Galeri 77, 16 Eylül – 17 Ekim 2021 tarihleri arasında Halil Sercan Tunalı’nın “Bir İlkel Uzay Macerası” başlıklı kişisel sergisine ev sahipliği yapıyor.
Galerinin yeni temsil etmeye başladığı sanatçı Halil Sercan Tunalı, izleyicileri çizimleri ile gerçeklik ve hayal dünyası arasında soyutlanmış, özümsenmiş, ileri ya da geri, güncel ya da ilkel ama bir o kadar da deneysel bir kurguya davet ediyor. Kompozisyonlarında minimalizm ve sürrealizmin etkilerine sıklıkla karşılaştığımız sanatçı, dışavurumculuk, optik ve soyut sanatın etkilerinden de beslenmeye çalışıyor. Picasso, Miro ve Escher gibi sanatçılardan etkilenen Halil Sercan Tunalı, resimlerinde kullandığı sembollerin bir alfabe oluşturmasıyla birlikte izleyiciyle kurmak istediği bağları güçlendirmeye çabalıyor.

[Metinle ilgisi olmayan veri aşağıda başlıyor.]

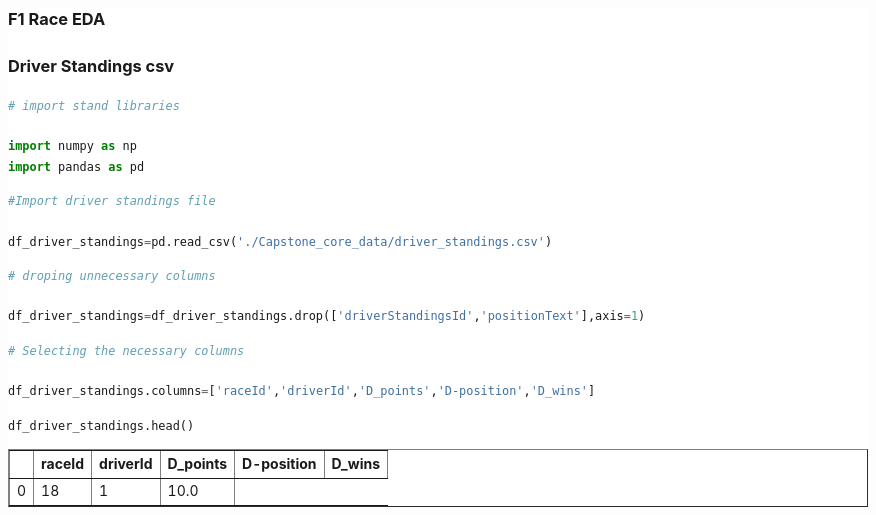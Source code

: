 ### F1 Race EDA 

### Driver Standings csv


```python
# import stand libraries

import numpy as np
import pandas as pd
```


```python
#Import driver standings file

df_driver_standings=pd.read_csv('./Capstone_core_data/driver_standings.csv')
```


```python
# droping unnecessary columns

df_driver_standings=df_driver_standings.drop(['driverStandingsId','positionText'],axis=1)
```


```python
# Selecting the necessary columns

df_driver_standings.columns=['raceId','driverId','D_points','D-position','D_wins']
```


```python
df_driver_standings.head()
```




<div>
<style scoped>
    .dataframe tbody tr th:only-of-type {
        vertical-align: middle;
    }

    .dataframe tbody tr th {
        vertical-align: top;
    }

    .dataframe thead th {
        text-align: right;
    }
</style>
<table border="1" class="dataframe">
  <thead>
    <tr style="text-align: right;">
      <th></th>
      <th>raceId</th>
      <th>driverId</th>
      <th>D_points</th>
      <th>D-position</th>
      <th>D_wins</th>
    </tr>
  </thead>
  <tbody>
    <tr>
      <td>0</td>
      <td>18</td>
      <td>1</td>
      <td>10.0</td>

Halil Sercan Tunalı’nın eserleri sözü edilen realizm ve gerçekliğin ayna tutulmuş, yalınlaştırılmış, minimal anlatılarını oluşturuyor. Tunalı’nın illüstrasyonlarında kişiselleşen bir gerçeklik yanında toplumsal bir realizm de oldukça yaygın kullanılıyor. Gündelik ve güncel konular bilimsel gerçeklikler ile birlikte görsel bir füzyon içinde imgesel bir boyuta ulaşıyor. Yazı ve görsel ile harmanlanan, yalın ve sade bir dil, içerik olarak okura ve izleyiciye ulaşan yapıtlar günümüzün gerçekliği içindeki kesitleri masalsı bir üslup ve şiirsellik içinde sunuyor. Tunalı’nın sosyo-politik konulara, kültürel deformasyon ve bireysel çarpışmalara yer verdiği yapıtları koyu ve açık renklerin öznelleştirilmiş yaklaşımı içinde karanlık ve aydınlığın bir dualitesi, yan yana bir armonisi olarak izleniyor. Suluboya, asit bazlı kalem ve akrilik gibi teknikler ile hazırladığı illüstrasyonlarında kompozisyonda yer yer koyu tonların işgali ile tüm negatifliklere işaret ederken, kimi yerlerde ise pastel ve uçucu, lirik tonların yan yana gelmesiyle tatlı bir yaz esintisinin keyifli ve poetik bir balansını pozitif konulara işaret ederken kullanıyor.
Halil Sercan Tunalı’nın “Bir İlkel Uzay Macerası” ismini verdiği sergisi insanın evrendeki nokta kadar dahi olmayan varlığı üzerinden yaratılan egoları, yok edilen yaşamı, gerçek ve kurgu arasındaki göstergeleri, bilim, sanat, kültür ve toplum ekseninde sosyal medyanın ve bugünün bir dili olarak çok boyutlu bir algı meselesi şeklinde sunuluyor. Absürt ve ironik olan tüm bu hayat Halil Sercan Tunalı’nın zihninden yeni bir sorgu, keskin bir anlatı olarak çıkıyor. Tüm bu modernite karşısındaki çaresizliğimiz, bencilliklerimiz, dünyayı ve kendimizi kurtarma çabamız lirik bir esinti gibi karşımızda duruyor.